_Try it_. Set every record down again, identical to the original.

_The records_.
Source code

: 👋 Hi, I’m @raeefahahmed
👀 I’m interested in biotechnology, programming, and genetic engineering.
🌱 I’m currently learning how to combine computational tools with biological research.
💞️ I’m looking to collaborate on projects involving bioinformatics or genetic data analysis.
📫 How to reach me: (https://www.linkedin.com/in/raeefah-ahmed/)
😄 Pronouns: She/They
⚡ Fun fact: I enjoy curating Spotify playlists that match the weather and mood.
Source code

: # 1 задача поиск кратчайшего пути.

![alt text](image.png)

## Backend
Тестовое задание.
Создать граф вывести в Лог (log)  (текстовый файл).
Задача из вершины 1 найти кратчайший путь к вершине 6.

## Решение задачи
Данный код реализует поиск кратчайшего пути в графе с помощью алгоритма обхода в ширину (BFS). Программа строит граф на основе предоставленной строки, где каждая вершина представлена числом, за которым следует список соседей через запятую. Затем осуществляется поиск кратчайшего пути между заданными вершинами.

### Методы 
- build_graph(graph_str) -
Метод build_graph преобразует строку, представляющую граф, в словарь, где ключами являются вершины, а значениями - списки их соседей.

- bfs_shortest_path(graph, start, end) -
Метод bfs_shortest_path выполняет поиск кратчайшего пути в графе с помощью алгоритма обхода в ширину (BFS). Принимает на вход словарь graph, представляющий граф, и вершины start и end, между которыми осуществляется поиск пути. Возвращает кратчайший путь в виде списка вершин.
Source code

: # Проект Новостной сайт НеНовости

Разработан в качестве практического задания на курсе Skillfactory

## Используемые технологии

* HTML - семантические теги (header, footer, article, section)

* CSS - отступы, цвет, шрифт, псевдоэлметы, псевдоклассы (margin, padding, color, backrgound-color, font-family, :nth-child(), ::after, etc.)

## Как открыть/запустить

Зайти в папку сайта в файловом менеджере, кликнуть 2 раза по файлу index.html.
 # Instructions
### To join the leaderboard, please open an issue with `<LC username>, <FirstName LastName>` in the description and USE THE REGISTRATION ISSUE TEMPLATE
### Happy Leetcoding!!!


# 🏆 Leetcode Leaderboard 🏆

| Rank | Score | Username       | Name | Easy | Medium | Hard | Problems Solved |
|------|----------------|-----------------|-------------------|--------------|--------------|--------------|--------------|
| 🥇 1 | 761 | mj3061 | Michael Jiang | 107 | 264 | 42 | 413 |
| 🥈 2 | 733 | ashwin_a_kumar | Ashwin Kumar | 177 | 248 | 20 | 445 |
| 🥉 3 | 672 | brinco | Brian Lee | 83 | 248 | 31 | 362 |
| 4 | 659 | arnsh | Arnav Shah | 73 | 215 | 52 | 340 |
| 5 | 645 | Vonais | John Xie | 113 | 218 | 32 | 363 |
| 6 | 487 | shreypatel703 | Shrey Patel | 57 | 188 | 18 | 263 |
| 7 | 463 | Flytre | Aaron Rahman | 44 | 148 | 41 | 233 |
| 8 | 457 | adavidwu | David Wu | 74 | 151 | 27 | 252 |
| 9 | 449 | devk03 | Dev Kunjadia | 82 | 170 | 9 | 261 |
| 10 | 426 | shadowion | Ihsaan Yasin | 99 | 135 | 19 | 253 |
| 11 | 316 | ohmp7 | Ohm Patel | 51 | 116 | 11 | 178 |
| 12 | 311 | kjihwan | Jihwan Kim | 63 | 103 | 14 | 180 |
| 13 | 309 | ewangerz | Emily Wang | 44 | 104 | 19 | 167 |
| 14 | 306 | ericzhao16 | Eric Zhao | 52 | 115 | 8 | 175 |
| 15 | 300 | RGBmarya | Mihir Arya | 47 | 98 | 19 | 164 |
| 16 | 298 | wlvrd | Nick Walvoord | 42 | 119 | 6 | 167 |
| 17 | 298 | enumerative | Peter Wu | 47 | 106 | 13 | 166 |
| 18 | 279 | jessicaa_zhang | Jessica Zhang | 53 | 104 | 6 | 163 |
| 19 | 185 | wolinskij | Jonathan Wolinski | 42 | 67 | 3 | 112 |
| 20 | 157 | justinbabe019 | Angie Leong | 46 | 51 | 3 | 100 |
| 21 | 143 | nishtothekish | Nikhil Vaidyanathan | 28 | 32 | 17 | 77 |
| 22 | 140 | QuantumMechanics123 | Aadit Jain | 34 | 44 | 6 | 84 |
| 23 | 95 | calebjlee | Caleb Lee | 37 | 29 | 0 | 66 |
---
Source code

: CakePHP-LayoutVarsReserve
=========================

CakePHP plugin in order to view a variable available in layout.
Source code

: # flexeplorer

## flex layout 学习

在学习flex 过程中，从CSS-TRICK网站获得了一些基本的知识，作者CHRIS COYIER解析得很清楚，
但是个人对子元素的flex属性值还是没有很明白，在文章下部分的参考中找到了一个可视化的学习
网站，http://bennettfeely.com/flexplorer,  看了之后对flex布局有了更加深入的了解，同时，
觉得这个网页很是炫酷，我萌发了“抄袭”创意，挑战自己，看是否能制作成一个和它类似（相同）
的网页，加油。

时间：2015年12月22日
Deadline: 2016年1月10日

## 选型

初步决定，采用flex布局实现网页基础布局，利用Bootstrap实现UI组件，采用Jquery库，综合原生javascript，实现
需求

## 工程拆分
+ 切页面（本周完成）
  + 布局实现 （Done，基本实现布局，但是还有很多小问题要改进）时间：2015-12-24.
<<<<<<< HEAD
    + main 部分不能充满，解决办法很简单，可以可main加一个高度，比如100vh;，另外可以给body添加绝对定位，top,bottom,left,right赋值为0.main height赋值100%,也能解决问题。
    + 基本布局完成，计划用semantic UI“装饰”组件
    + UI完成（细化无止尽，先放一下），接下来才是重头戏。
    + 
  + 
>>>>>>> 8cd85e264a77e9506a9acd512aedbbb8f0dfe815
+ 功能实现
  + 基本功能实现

_Solution for this exercise_.
Source code

: 👋 Hi, I’m @raeefahahmed
👀 I’m interested in biotechnology, programming, and genetic engineering.
🌱 I’m currently learning how to combine computational tools with biological research.
💞️ I’m looking to collaborate on projects involving bioinformatics or genetic data analysis.
📫 How to reach me: (https://www.linkedin.com/in/raeefah-ahmed/)
😄 Pronouns: She/They
⚡ Fun fact: I enjoy curating Spotify playlists that match the weather and mood.
Source code

: # 1 задача поиск кратчайшего пути.

![alt text](image.png)

## Backend
Тестовое задание.
Создать граф вывести в Лог (log)  (текстовый файл).
Задача из вершины 1 найти кратчайший путь к вершине 6.

## Решение задачи
Данный код реализует поиск кратчайшего пути в графе с помощью алгоритма обхода в ширину (BFS). Программа строит граф на основе предоставленной строки, где каждая вершина представлена числом, за которым следует список соседей через запятую. Затем осуществляется поиск кратчайшего пути между заданными вершинами.

### Методы 
- build_graph(graph_str) -
Метод build_graph преобразует строку, представляющую граф, в словарь, где ключами являются вершины, а значениями - списки их соседей.

- bfs_shortest_path(graph, start, end) -
Метод bfs_shortest_path выполняет поиск кратчайшего пути в графе с помощью алгоритма обхода в ширину (BFS). Принимает на вход словарь graph, представляющий граф, и вершины start и end, между которыми осуществляется поиск пути. Возвращает кратчайший путь в виде списка вершин.
Source code

: # Проект Новостной сайт НеНовости

Разработан в качестве практического задания на курсе Skillfactory

## Используемые технологии

* HTML - семантические теги (header, footer, article, section)

* CSS - отступы, цвет, шрифт, псевдоэлметы, псевдоклассы (margin, padding, color, backrgound-color, font-family, :nth-child(), ::after, etc.)

## Как открыть/запустить

Зайти в папку сайта в файловом менеджере, кликнуть 2 раза по файлу index.html.
 # Instructions
### To join the leaderboard, please open an issue with `<LC username>, <FirstName LastName>` in the description and USE THE REGISTRATION ISSUE TEMPLATE
### Happy Leetcoding!!!


# 🏆 Leetcode Leaderboard 🏆

| Rank | Score | Username       | Name | Easy | Medium | Hard | Problems Solved |
|------|----------------|-----------------|-------------------|--------------|--------------|--------------|--------------|
| 🥇 1 | 761 | mj3061 | Michael Jiang | 107 | 264 | 42 | 413 |
| 🥈 2 | 733 | ashwin_a_kumar | Ashwin Kumar | 177 | 248 | 20 | 445 |
| 🥉 3 | 672 | brinco | Brian Lee | 83 | 248 | 31 | 362 |
| 4 | 659 | arnsh | Arnav Shah | 73 | 215 | 52 | 340 |
| 5 | 645 | Vonais | John Xie | 113 | 218 | 32 | 363 |
| 6 | 487 | shreypatel703 | Shrey Patel | 57 | 188 | 18 | 263 |
| 7 | 463 | Flytre | Aaron Rahman | 44 | 148 | 41 | 233 |
| 8 | 457 | adavidwu | David Wu | 74 | 151 | 27 | 252 |
| 9 | 449 | devk03 | Dev Kunjadia | 82 | 170 | 9 | 261 |
| 10 | 426 | shadowion | Ihsaan Yasin | 99 | 135 | 19 | 253 |
| 11 | 316 | ohmp7 | Ohm Patel | 51 | 116 | 11 | 178 |
| 12 | 311 | kjihwan | Jihwan Kim | 63 | 103 | 14 | 180 |
| 13 | 309 | ewangerz | Emily Wang | 44 | 104 | 19 | 167 |
| 14 | 306 | ericzhao16 | Eric Zhao | 52 | 115 | 8 | 175 |
| 15 | 300 | RGBmarya | Mihir Arya | 47 | 98 | 19 | 164 |
| 16 | 298 | wlvrd | Nick Walvoord | 42 | 119 | 6 | 167 |
| 17 | 298 | enumerative | Peter Wu | 47 | 106 | 13 | 166 |
| 18 | 279 | jessicaa_zhang | Jessica Zhang | 53 | 104 | 6 | 163 |
| 19 | 185 | wolinskij | Jonathan Wolinski | 42 | 67 | 3 | 112 |
| 20 | 157 | justinbabe019 | Angie Leong | 46 | 51 | 3 | 100 |
| 21 | 143 | nishtothekish | Nikhil Vaidyanathan | 28 | 32 | 17 | 77 |
| 22 | 140 | QuantumMechanics123 | Aadit Jain | 34 | 44 | 6 | 84 |
| 23 | 95 | calebjlee | Caleb Lee | 37 | 29 | 0 | 66 |
---
Source code

: CakePHP-LayoutVarsReserve
=========================

CakePHP plugin in order to view a variable available in layout.
Source code

: # flexeplorer

## flex layout 学习

在学习flex 过程中，从CSS-TRICK网站获得了一些基本的知识，作者CHRIS COYIER解析得很清楚，
但是个人对子元素的flex属性值还是没有很明白，在文章下部分的参考中找到了一个可视化的学习
网站，http://bennettfeely.com/flexplorer,  看了之后对flex布局有了更加深入的了解，同时，
觉得这个网页很是炫酷，我萌发了“抄袭”创意，挑战自己，看是否能制作成一个和它类似（相同）
的网页，加油。

时间：2015年12月22日
Deadline: 2016年1月10日

## 选型

初步决定，采用flex布局实现网页基础布局，利用Bootstrap实现UI组件，采用Jquery库，综合原生javascript，实现
需求

## 工程拆分
+ 切页面（本周完成）
  + 布局实现 （Done，基本实现布局，但是还有很多小问题要改进）时间：2015-12-24.
<<<<<<< HEAD
    + main 部分不能充满，解决办法很简单，可以可main加一个高度，比如100vh;，另外可以给body添加绝对定位，top,bottom,left,right赋值为0.main height赋值100%,也能解决问题。
    + 基本布局完成，计划用semantic UI“装饰”组件
    + UI完成（细化无止尽，先放一下），接下来才是重头戏。
    + 
  + 
>>>>>>> 8cd85e264a77e9506a9acd512aedbbb8f0dfe815
+ 功能实现
  + 基本功能实现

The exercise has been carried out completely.